There's money, status and righteous indigination on offer, if only you can get "victim status". The Left is at it non-stop, but this latest attempt to have atheists effectively defined as a persecuted minority is preposterous

Richard Dawkins: The God of modern-day atheism
the commentator
On 15 January 2014 15:24

Ever since the late 1960s when the ideological Left realised the game was up for traditional Marxism, the move towards what we now sometimes call "cultural Marxism" effected a dramatic shift in the way even moderate Leftists prosecute their case for societal change.

As capitalism acquired the status of the patient that refused to die, the proletariat -- always a bit too rough round the edges for the pampered champagne socialists of London's Hampstead or Manhattan's modern-day East Village -- needed a replacement as a vehicle of protest.

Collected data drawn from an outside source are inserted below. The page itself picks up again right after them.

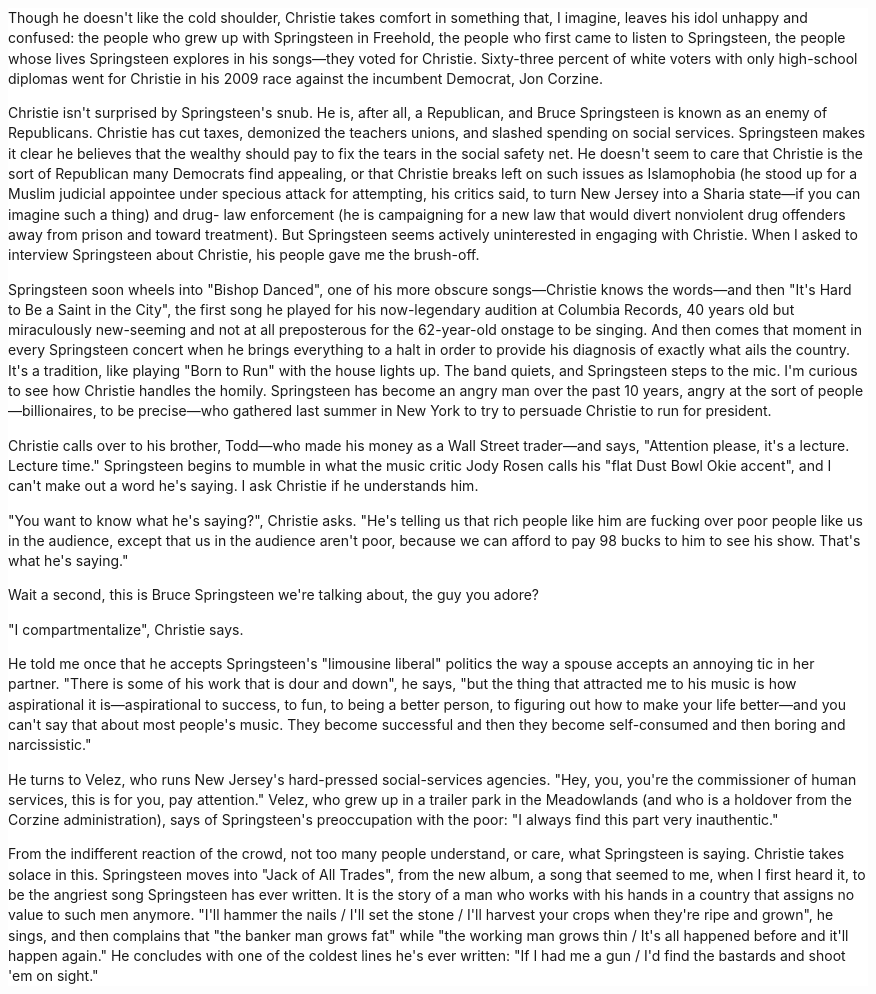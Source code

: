 Though he doesn't like the cold shoulder, Christie takes comfort in something that, I imagine, leaves his idol unhappy and confused: the people who grew up with Springsteen in Freehold, the people who first came to listen to Springsteen, the people whose lives Springsteen explores in his songs—they voted for Christie. Sixty-three percent of white voters with only high-school diplomas went for Christie in his 2009 race against the incumbent Democrat, Jon Corzine.

Christie isn't surprised by Springsteen's snub. He is, after all, a Republican, and Bruce Springsteen is known as an enemy of Republicans. Christie has cut taxes, demonized the teachers unions, and slashed spending on social services. Springsteen makes it clear he believes that the wealthy should pay to fix the tears in the social safety net. He doesn't seem to care that Christie is the sort of Republican many Democrats find appealing, or that Christie breaks left on such issues as Islamophobia (he stood up for a Muslim judicial appointee under specious attack for attempting, his critics said, to turn New Jersey into a Sharia state—if you can imagine such a thing) and drug- law enforcement (he is campaigning for a new law that would divert nonviolent drug offenders away from prison and toward treatment). But Springsteen seems actively uninterested in engaging with Christie. When I asked to interview Springsteen about Christie, his people gave me the brush-off.

Springsteen soon wheels into "Bishop Danced", one of his more obscure songs—Christie knows the words—and then "It's Hard to Be a Saint in the City", the first song he played for his now-legendary audition at Columbia Records, 40 years old but miraculously new-seeming and not at all preposterous for the 62-year-old onstage to be singing. And then comes that moment in every Springsteen concert when he brings everything to a halt in order to provide his diagnosis of exactly what ails the country. It's a tradition, like playing "Born to Run" with the house lights up. The band quiets, and Springsteen steps to the mic. I'm curious to see how Christie handles the homily. Springsteen has become an angry man over the past 10 years, angry at the sort of people—billionaires, to be precise—who gathered last summer in New York to try to persuade Christie to run for president.

Christie calls over to his brother, Todd—who made his money as a Wall Street trader—and says, "Attention please, it's a lecture. Lecture time." Springsteen begins to mumble in what the music critic Jody Rosen calls his "flat Dust Bowl Okie accent", and I can't make out a word he's saying. I ask Christie if he understands him.

"You want to know what he's saying?", Christie asks. "He's telling us that rich people like him are fucking over poor people like us in the audience, except that us in the audience aren't poor, because we can afford to pay 98 bucks to him to see his show. That's what he's saying."

Wait a second, this is Bruce Springsteen we're talking about, the guy you adore?

"I compartmentalize", Christie says.

He told me once that he accepts Springsteen's "limousine liberal" politics the way a spouse accepts an annoying tic in her partner. "There is some of his work that is dour and down", he says, "but the thing that attracted me to his music is how aspirational it is—aspirational to success, to fun, to being a better person, to figuring out how to make your life better—and you can't say that about most people's music. They become successful and then they become self-consumed and then boring and narcissistic."

He turns to Velez, who runs New Jersey's hard-pressed social-services agencies. "Hey, you, you're the commissioner of human services, this is for you, pay attention." Velez, who grew up in a trailer park in the Meadowlands (and who is a holdover from the Corzine administration), says of Springsteen's preoccupation with the poor: "I always find this part very inauthentic."

From the indifferent reaction of the crowd, not too many people understand, or care, what Springsteen is saying. Christie takes solace in this. Springsteen moves into "Jack of All Trades", from the new album, a song that seemed to me, when I first heard it, to be the angriest song Springsteen has ever written. It is the story of a man who works with his hands in a country that assigns no value to such men anymore. "I'll hammer the nails / I'll set the stone / I'll harvest your crops when they're ripe and grown", he sings, and then complains that "the banker man grows fat" while "the working man grows thin / It's all happened before and it'll happen again." He concludes with one of the coldest lines he's ever written: "If I had me a gun / I'd find the bastards and shoot 'em on sight."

Cultural Marxism offered a way out with ethnic and religious minorities at home, and with "anti-imperialist" movements across the world. Sometimes, the groups in question really were victims, sometimes their victimhood was imagined, invented or exaggerated to suit a particular cause.

But it was often a clever, if cynical, ploy because if the Left said it was acting  -- usually by calling for something to be banned or demanding state funding for a new government programme -- in the name of anti-racism, for example, you could hardly deny that racism was real or that there were real groups of people out there who had suffered because of it.

The trouble is that partly because societies move on, and partly because people just get bored of hearing the same old thing over and over again, you have to keep bringing new victims, real or imagined, onto the scene to keep the momentum going.

Enter Zoe Williams over at the Guardian, with a passionate plea today on behalf of the West's "oppressed" atheists, made in the following terms:

"This systematic civic exclusion, I think, has rather shallow roots – not in a prejudice against the faithless, but in the loam of human politeness, where groups are accorded attention, respect and sensitivity in proportion to how much they will complain if they don't get it. Something to think about, heathens: maybe we are simply not complaining enough."

Oh, for goodness sake. No-one's excluding atheists from anything, not in the West at least. The worst that's going to happen to them is that they might hear the odd church bell ringing -- though less and less frequently -- or they might be invited to a wedding at a Church, a Synagogue or a Mosque.

Heavens, if you'll pardon the expression, if they're in the UK they might switch on their TV set late on a Sunday afternoon only to be confronted with Songs of Praise on the BBC. That's not everybody's brand of vodka, of course. But it's not exactly like being interrogated by the Gestapo is it?

Perhaps Ms Williams was just bored, and couldn't think of anything else to write. Or maybe this is the beginning of the next big thing: hundreds of thousands thronging the streets in protest; Molotov cocktails readied for the attack; student sit-ins across the West. "A spectre is haunting Europe..."

Or maybe it's just as preposterous as it looks.